Notably, up to 67% of companies provided data on how they were tackling key human rights issues in 2020, with the figure increasing to 85% in 2021. But just 47% provided data on the number of grievances reported, and just 36% revealed how they were resolved.
Over a third, or 40% of companies, failed to provide any data on how they had moved to remedy a human rights grievance raised during a reporting period.
“Information on risks is most useful when it’s used to identify and respond to actual instances of poor treatment and rights abuses of workers. Failing to collect data on remedy prevents organisations from tracking where risks are manifesting into concrete harms and whether their approaches are effective,” said the report.
WDI noted that 39% of reporting companies don’t have a commitment to provide a remedy where the company has caused or contributed to adverse human rights impacts, while 45% do not appear to monitor whether supply chain workers have access to a grievance mechanism.
The report suggested that improvements needed to be made in how firms assess the effectiveness of their human rights policies and practices, noting that the proportion of firms assessing effectiveness had increased by just two percentage points since 2020 to 69%.
Lack of openness
More broadly, the survey reflects the difficulties for investors in improve oversight of employment practices and related social issues at investee firms. Last year, WDI’s report highlighted that a lack of evidential data was prohibiting investors from ascertaining whether or not companies were being true to their workforce policy commitments, particularly on driving ethnic and racial diversity.
Nearly all, or 98%, of firms assessed in the 2020 report, prioritised action on diversity and inclusion but failed to present data that indicated progress in key areas.
Investors face challenges assessing the performance and progress of investee firms on a range of social metrics, with providers generally focusing more on environmental data, partly due to increased mandatory disclosure requirements around climate risks.
A further reason for the lack of firms specialising in supplying social data is the relative complexity of measuring the impact of these factors. Such challenges are gradually being addressed in response to growing demand from investors, driven by issues such as gender discrimination, inadequate pay for gig economy workers, and harmful climate impacts on vulnerable communities.
However, WDI’s 2021 report revealed that companies globally were restricting the amount of data they made available to the public, possibly indicating a reluctance to expand knowledge of corporate workforce management and reporting.
Companies made just 65% of their responses publicly available, while in 2020 they made 85% responses public, up from 76% in 2019.
According to the WDI report, the onset of the Covid-19 pandemic in 2020 led many businesses to make a lower proportion of data available.

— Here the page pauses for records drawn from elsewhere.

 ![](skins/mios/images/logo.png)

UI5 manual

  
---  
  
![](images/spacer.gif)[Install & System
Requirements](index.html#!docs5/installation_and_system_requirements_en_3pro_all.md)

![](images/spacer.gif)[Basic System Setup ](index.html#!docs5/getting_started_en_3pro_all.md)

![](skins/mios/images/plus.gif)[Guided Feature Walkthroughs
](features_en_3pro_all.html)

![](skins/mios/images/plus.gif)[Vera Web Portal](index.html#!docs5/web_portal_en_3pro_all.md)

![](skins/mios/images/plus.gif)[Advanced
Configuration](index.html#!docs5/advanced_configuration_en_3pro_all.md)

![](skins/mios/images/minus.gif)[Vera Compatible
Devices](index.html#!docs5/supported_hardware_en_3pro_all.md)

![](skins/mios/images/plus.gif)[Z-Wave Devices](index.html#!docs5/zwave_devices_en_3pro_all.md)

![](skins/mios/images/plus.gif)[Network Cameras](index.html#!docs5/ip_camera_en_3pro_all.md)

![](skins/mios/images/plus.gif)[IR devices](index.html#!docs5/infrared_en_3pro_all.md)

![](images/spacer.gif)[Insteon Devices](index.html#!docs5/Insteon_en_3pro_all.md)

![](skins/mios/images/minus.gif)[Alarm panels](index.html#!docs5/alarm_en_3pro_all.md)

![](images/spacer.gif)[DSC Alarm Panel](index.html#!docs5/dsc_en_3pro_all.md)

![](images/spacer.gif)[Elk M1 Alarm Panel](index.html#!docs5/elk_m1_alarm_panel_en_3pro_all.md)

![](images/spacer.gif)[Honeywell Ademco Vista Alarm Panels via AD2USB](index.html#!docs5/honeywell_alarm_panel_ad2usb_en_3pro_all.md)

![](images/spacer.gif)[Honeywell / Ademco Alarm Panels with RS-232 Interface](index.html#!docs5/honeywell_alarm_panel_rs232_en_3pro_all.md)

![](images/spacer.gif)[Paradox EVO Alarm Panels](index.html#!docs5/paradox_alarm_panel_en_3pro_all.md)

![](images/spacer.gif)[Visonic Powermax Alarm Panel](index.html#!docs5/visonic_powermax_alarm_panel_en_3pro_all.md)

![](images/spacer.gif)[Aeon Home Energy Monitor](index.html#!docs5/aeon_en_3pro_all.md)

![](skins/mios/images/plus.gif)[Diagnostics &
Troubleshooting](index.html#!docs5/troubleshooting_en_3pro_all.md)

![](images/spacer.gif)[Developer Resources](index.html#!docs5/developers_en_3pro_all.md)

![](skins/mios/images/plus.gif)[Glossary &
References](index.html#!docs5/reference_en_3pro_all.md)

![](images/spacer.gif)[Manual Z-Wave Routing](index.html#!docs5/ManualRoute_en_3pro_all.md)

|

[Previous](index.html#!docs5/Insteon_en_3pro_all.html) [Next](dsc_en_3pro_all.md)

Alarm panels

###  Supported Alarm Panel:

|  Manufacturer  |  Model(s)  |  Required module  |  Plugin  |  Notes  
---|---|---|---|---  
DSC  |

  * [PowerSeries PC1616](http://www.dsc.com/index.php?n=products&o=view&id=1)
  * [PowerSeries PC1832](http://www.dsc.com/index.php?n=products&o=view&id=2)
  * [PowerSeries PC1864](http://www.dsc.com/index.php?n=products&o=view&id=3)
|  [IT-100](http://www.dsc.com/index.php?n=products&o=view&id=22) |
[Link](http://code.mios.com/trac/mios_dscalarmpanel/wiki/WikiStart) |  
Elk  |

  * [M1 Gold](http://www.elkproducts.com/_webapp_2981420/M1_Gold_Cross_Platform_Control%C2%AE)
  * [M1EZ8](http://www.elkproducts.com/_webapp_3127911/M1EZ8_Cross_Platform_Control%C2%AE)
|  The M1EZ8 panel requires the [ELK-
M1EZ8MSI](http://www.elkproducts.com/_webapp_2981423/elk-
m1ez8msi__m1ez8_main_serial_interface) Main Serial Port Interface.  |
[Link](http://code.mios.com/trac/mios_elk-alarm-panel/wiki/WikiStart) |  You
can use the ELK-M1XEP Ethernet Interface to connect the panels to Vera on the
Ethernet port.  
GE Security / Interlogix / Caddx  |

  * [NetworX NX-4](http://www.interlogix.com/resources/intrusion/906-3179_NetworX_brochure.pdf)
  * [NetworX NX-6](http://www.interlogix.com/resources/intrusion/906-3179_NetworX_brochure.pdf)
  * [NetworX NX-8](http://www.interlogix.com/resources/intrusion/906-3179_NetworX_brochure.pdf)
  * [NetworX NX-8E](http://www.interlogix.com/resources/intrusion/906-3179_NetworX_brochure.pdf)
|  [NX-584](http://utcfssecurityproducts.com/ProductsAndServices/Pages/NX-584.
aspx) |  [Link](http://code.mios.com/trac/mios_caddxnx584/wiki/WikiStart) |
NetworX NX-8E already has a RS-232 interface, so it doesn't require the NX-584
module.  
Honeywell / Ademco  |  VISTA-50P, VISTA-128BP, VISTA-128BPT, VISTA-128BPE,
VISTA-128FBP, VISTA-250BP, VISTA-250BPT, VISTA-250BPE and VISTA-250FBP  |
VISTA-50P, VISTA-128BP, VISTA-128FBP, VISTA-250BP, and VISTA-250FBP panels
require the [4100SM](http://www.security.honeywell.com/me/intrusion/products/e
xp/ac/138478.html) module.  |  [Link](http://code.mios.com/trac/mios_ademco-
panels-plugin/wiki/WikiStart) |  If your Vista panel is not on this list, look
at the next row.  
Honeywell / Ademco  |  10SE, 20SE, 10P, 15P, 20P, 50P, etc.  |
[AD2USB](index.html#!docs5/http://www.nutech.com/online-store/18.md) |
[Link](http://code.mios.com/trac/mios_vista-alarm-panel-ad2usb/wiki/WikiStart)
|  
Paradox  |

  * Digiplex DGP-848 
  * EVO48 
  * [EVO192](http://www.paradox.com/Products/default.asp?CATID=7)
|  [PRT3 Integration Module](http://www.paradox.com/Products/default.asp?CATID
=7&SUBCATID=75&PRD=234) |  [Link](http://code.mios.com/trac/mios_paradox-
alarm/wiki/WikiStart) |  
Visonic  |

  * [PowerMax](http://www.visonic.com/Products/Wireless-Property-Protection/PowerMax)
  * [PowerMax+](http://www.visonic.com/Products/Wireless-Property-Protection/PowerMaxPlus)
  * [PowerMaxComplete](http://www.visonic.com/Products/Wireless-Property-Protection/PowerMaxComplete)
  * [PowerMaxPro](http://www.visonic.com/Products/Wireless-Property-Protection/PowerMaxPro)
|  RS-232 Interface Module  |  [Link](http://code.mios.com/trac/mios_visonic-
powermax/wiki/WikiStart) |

In 2021, just 50% of companies disclosed their wage levels and pay gaps, down from 76% in 2020, and 69% in 2019.
Meanwhile up to 71% of companies reported on their risk assessment and human rights due diligence, though this was down from 91% in 2020.
“Disclosure on workforce topics generally lags and lacks specificity, and this benchmark helps facilitate the engagement between companies and investors. We continue to encourage companies to increase the quantity and quality of information that is disclosed publicity and welcome this latest report,” said Mary Beth Gallagher, Director of Engagement at Domini Impact Investments.